Scan the entries for lines with the word "Detailed" and copy those lines.

* * * * * * *

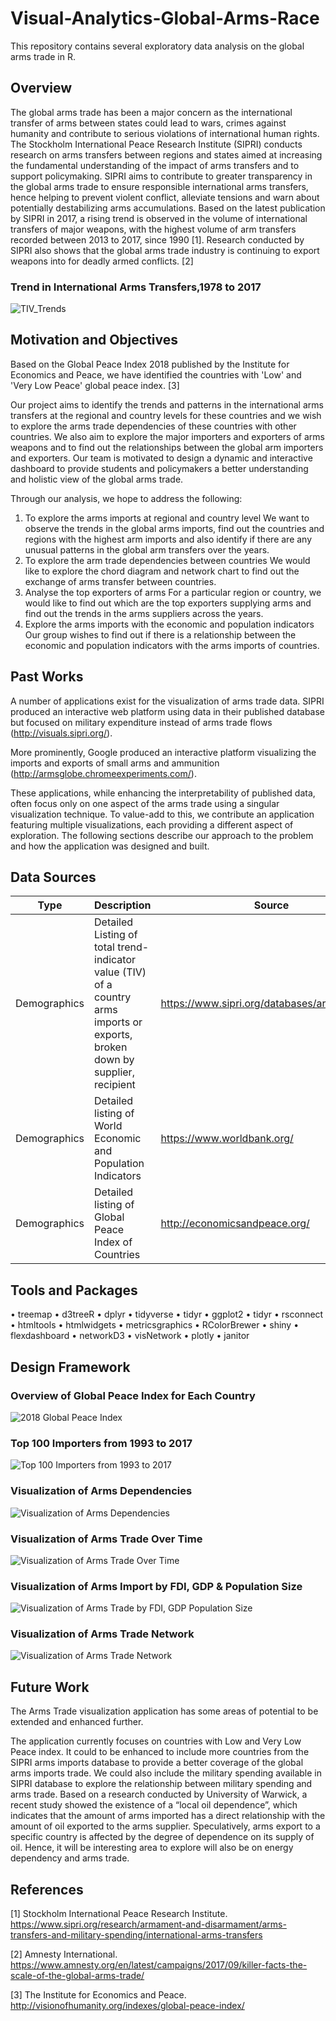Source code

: # Visual-Analytics-Global-Arms-Race
This repository contains several exploratory data analysis on the global arms trade in R.

## Overview
The global arms trade has been a major concern as the international transfer of arms between states could lead to wars, crimes against humanity and contribute to serious violations of international human rights. The Stockholm International Peace Research Institute (SIPRI) conducts research on arms transfers between regions and states aimed at increasing the fundamental understanding of the impact of arms transfers and to support policymaking. SIPRI aims to contribute to greater transparency in the global arms trade to ensure responsible international arms transfers, hence helping to prevent violent conflict, alleviate tensions and warn about potentially destabilizing arms accumulations. Based on the latest publication by SIPRI in 2017, a rising trend is observed in the volume of international transfers of major weapons, with the highest volume of arm transfers recorded between 2013 to 2017, since 1990 [1]. Research conducted by SIPRI also shows that the global arms trade industry is continuing to export weapons into for deadly armed conflicts. [2]

### Trend in International Arms Transfers,1978 to 2017
![TIV_Trends](https://user-images.githubusercontent.com/50171205/59175042-8719bc00-8b86-11e9-9fd8-18fab3c46469.jpg)

## Motivation and Objectives
Based on the Global Peace Index 2018 published by the Institute for Economics and Peace, we have identified the countries with 'Low' and 'Very Low Peace' global peace index. [3]

Our project aims to identify the trends and patterns in the international arms transfers at the regional and country levels for these countries and we wish to explore the arms trade dependencies of these countries with other countries. We also aim to explore the major importers and exporters of arms weapons and to find out the relationships between the global arm importers and exporters. Our team is motivated to design a dynamic and interactive dashboard to provide students and policymakers a better understanding and holistic view of the global arms trade.

Through our analysis, we hope to address the following: 
1) To explore the arms imports at regional and country level 
We want to observe the trends in the global arms imports, find out the countries and regions with the highest arm imports and also identify if there are any unusual patterns in the global arm transfers over the years. 
2) To explore the arm trade dependencies between countries 
We would like to explore the chord diagram and network chart to find out the exchange of arms transfer between countries. 
3) Analyse the top exporters of arms 
For a particular region or country, we would like to find out which are the top exporters supplying arms and find out the trends in the arms suppliers across the years. 
4) Explore the arms imports with the economic and population indicators 
Our group wishes to find out if there is a relationship between the economic and population indicators with the arms imports of countries.

## Past Works
A number of applications exist for the visualization of arms trade data. SIPRI produced an interactive web platform using data in their published database but focused on military expenditure instead of arms trade flows (http://visuals.sipri.org/).

More prominently, Google produced an interactive platform visualizing the imports and exports of small arms and ammunition (http://armsglobe.chromeexperiments.com/).

These applications, while enhancing the interpretability of published data, often focus only on one aspect of the arms trade using a singular visualization technique. To value-add to this, we contribute an application featuring multiple visualizations, each providing a different aspect of exploration. The following sections describe our approach to the problem and how the application was designed and built.

## Data Sources
| Type | Description | Source |
| --- | --- | --- |
| Demographics | Detailed Listing of total trend-indicator value (TIV) of a country arms imports or exports, broken down by supplier, recipient | https://www.sipri.org/databases/armstransfers |
| Demographics | Detailed listing of World Economic and Population Indicators	| https://www.worldbank.org/ |
| Demographics | Detailed listing of Global Peace Index of Countries | http://economicsandpeace.org/ |

## Tools and Packages
• treemap
• d3treeR
• dplyr
• tidyverse
• tidyr
• ggplot2
• tidyr
• rsconnect
• htmltools
• htmlwidgets
• metricsgraphics
• RColorBrewer
• shiny
• flexdashboard
• networkD3
• visNetwork
• plotly
• janitor

## Design Framework
### Overview of Global Peace Index for Each Country
![2018 Global Peace Index](https://user-images.githubusercontent.com/50171205/59175750-3b1c4680-8b89-11e9-8fb3-7d144f2d5c22.png)

### Top 100 Importers from 1993 to 2017
![Top 100 Importers from 1993 to 2017](https://user-images.githubusercontent.com/50171205/59175791-643cd700-8b89-11e9-9077-c47aa10df540.png)

### Visualization of Arms Dependencies
![Visualization of Arms Dependencies](https://user-images.githubusercontent.com/50171205/59175818-820a3c00-8b89-11e9-9b13-9c56d6e208cc.png)

### Visualization of Arms Trade Over Time
![Visualization of Arms Trade Over Time](https://user-images.githubusercontent.com/50171205/59175830-8c2c3a80-8b89-11e9-9367-8e1a6dacac46.png)

### Visualization of Arms Import by FDI, GDP & Population Size
![Visualization of Arms Trade by FDI, GDP   Population Size](https://user-images.githubusercontent.com/50171205/59175827-8a627700-8b89-11e9-8342-6cf058916de3.png)

### Visualization of Arms Trade Network
![Visualization of Arms Trade Network](https://user-images.githubusercontent.com/50171205/59175828-8afb0d80-8b89-11e9-83f1-1fbfdf28d9fd.png)

## Future Work
The Arms Trade visualization application has some areas of potential to be extended and enhanced further.

The application currently focuses on countries with Low and Very Low Peace index. It could to be enhanced to include more countries from the SIPRI arms imports database to provide a better coverage of the global arms imports trade. We could also include the military spending available in SIPRI database to explore the relationship between military spending and arms trade. Based on a research conducted by University of Warwick, a recent study showed the existence of a “local oil dependence”, which indicates that the amount of arms imported has a direct relationship with the amount of oil exported to the arms supplier. Speculatively, arms export to a specific country is affected by the degree of dependence on its supply of oil. Hence, it will be interesting area to explore will also be on energy dependency and arms trade.

## References
[1] Stockholm International Peace Research Institute. https://www.sipri.org/research/armament-and-disarmament/arms-transfers-and-military-spending/international-arms-transfers

[2] Amnesty International. https://www.amnesty.org/en/latest/campaigns/2017/09/killer-facts-the-scale-of-the-global-arms-trade/

[3] The Institute for Economics and Peace. http://visionofhumanity.org/indexes/global-peace-index/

* * * * * * *

[TASK ANSWER]
| Demographics | Detailed Listing of total trend-indicator value (TIV) of a country arms imports or exports, broken down by supplier, recipient | https://www.sipri.org/databases/armstransfers |
| Demographics | Detailed listing of World Economic and Population Indicators	| https://www.worldbank.org/ |
| Demographics | Detailed listing of Global Peace Index of Countries | http://economicsandpeace.org/ |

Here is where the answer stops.